Currently she is in pains, because she had to make a trip to the gate keeper’s clinic. who now has to determine which doctor is suited for her. She reminds the gatekeeper that she has a very Rheumatologist, whom she knows is very competent.

The gatekeeper retorts that Rheumatologist B is not on their list of affiliated specialist, and that she has to see an orthopaedic surgeon, since their own Rheumatologist is out of town. Moreover orthopaedic surgery is so similar to Rheumatology.

Now, Mrs X is still in severe pains, and she has got to make up her mind about going to see an orthopaedic surgery specialist, and not a rheumatologist (the most appropriate specialist for her). Or she could simply call up Rheumatologist B and pay out of her pocket to get better.

But what of if HMO ‘B’ has TELEMEDICINE AS AN OPTION; this is what happens:

Mrs X begins to feel the pain, and she immediately place a video call to her gate keeper, who is able to make some remote assessment of the swollen knee. He goes on to send his initial assessment to all the necessary specialist in their network.

He immediately recommends that she goes to see the closest and the most available specialist to begin treatment.

Continuous follow-up, over the next couple of minutes or hours is ensured.

The HMO with Telemedicine as an option offers patients;

  • Convenient and accessible care
  • Saves healthcare cost (like limiting unnecessary ER/hospital visits, makes a typical doctor visit more efficient.
  • Extends and loops in more consults from specialists
  • Increases patient engagement
  • An overall better quality patient care.
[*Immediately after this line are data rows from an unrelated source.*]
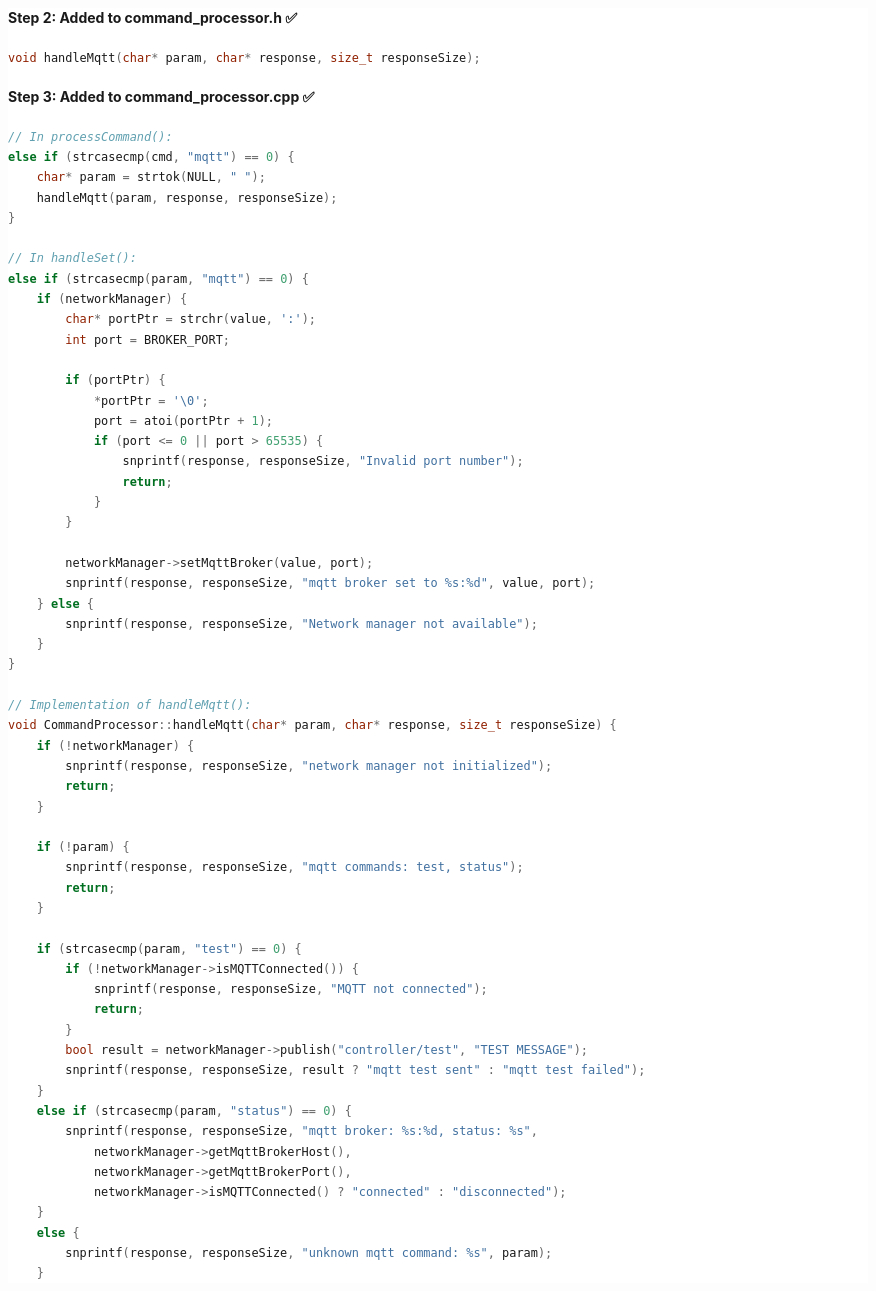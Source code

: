 #### Step 2: Added to command_processor.h ✅
```cpp
void handleMqtt(char* param, char* response, size_t responseSize);
```

#### Step 3: Added to command_processor.cpp ✅
```cpp
// In processCommand():
else if (strcasecmp(cmd, "mqtt") == 0) {
    char* param = strtok(NULL, " ");
    handleMqtt(param, response, responseSize);
}

// In handleSet():
else if (strcasecmp(param, "mqtt") == 0) {
    if (networkManager) {
        char* portPtr = strchr(value, ':');
        int port = BROKER_PORT;
        
        if (portPtr) {
            *portPtr = '\0';
            port = atoi(portPtr + 1);
            if (port <= 0 || port > 65535) {
                snprintf(response, responseSize, "Invalid port number");
                return;
            }
        }
        
        networkManager->setMqttBroker(value, port);
        snprintf(response, responseSize, "mqtt broker set to %s:%d", value, port);
    } else {
        snprintf(response, responseSize, "Network manager not available");
    }
}

// Implementation of handleMqtt():
void CommandProcessor::handleMqtt(char* param, char* response, size_t responseSize) {
    if (!networkManager) {
        snprintf(response, responseSize, "network manager not initialized");
        return;
    }
    
    if (!param) {
        snprintf(response, responseSize, "mqtt commands: test, status");
        return;
    }
    
    if (strcasecmp(param, "test") == 0) {
        if (!networkManager->isMQTTConnected()) {
            snprintf(response, responseSize, "MQTT not connected");
            return;
        }
        bool result = networkManager->publish("controller/test", "TEST MESSAGE");
        snprintf(response, responseSize, result ? "mqtt test sent" : "mqtt test failed");
    }
    else if (strcasecmp(param, "status") == 0) {
        snprintf(response, responseSize, "mqtt broker: %s:%d, status: %s", 
            networkManager->getMqttBrokerHost(), 
            networkManager->getMqttBrokerPort(),
            networkManager->isMQTTConnected() ? "connected" : "disconnected");
    }
    else {
        snprintf(response, responseSize, "unknown mqtt command: %s", param);
    }
```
It is also recommended that HMOs must adapt a unique, individualistic telemedicine model for her healthcare providers, taking in to account the specialty and frequency of patient visits.

HMOs could begin to source out professional telemedicine companies whom they can work with to help patients get better care, and in the long run, get more people to be under UCH.

Telemedicine companies should begin to fashion out tools that is specialty specific…  Telemedicine companies should decide to focus on one or more key areas as in Teleradiology, Telepsychiatry, Teledermatology, Teleopththalmology, Telenephrology,Teleobstetrics, Teleoncology etc


Since in the early 1970s when pioneers of  Health Maintenance Organization coined the concept, it has since evolved to a science. It have since ensured that people get Universal Health Coverage, especially in developed world. The system grew and now grind-on like clock work. The key stalkholders  in the system were the patients, the healthcare providers, the HMOs, the insurance companies, the payers (employers) and government (as regulator).

But this grouping is set to soon add on a new member… TELEMEDICINE COMPANIES.

Telemedicine is a relatively newer concept but have found relevance in our world today. It requires “techincal professionalism” because of its fluid-like nature.

Already it shines as a beacon for all to see. HMOs who foray into Telemedicine as an option will soon stand out from her peers.

Evidence abounds.

Universal Health Coverage and Health for All should be evident in Nigeria!!!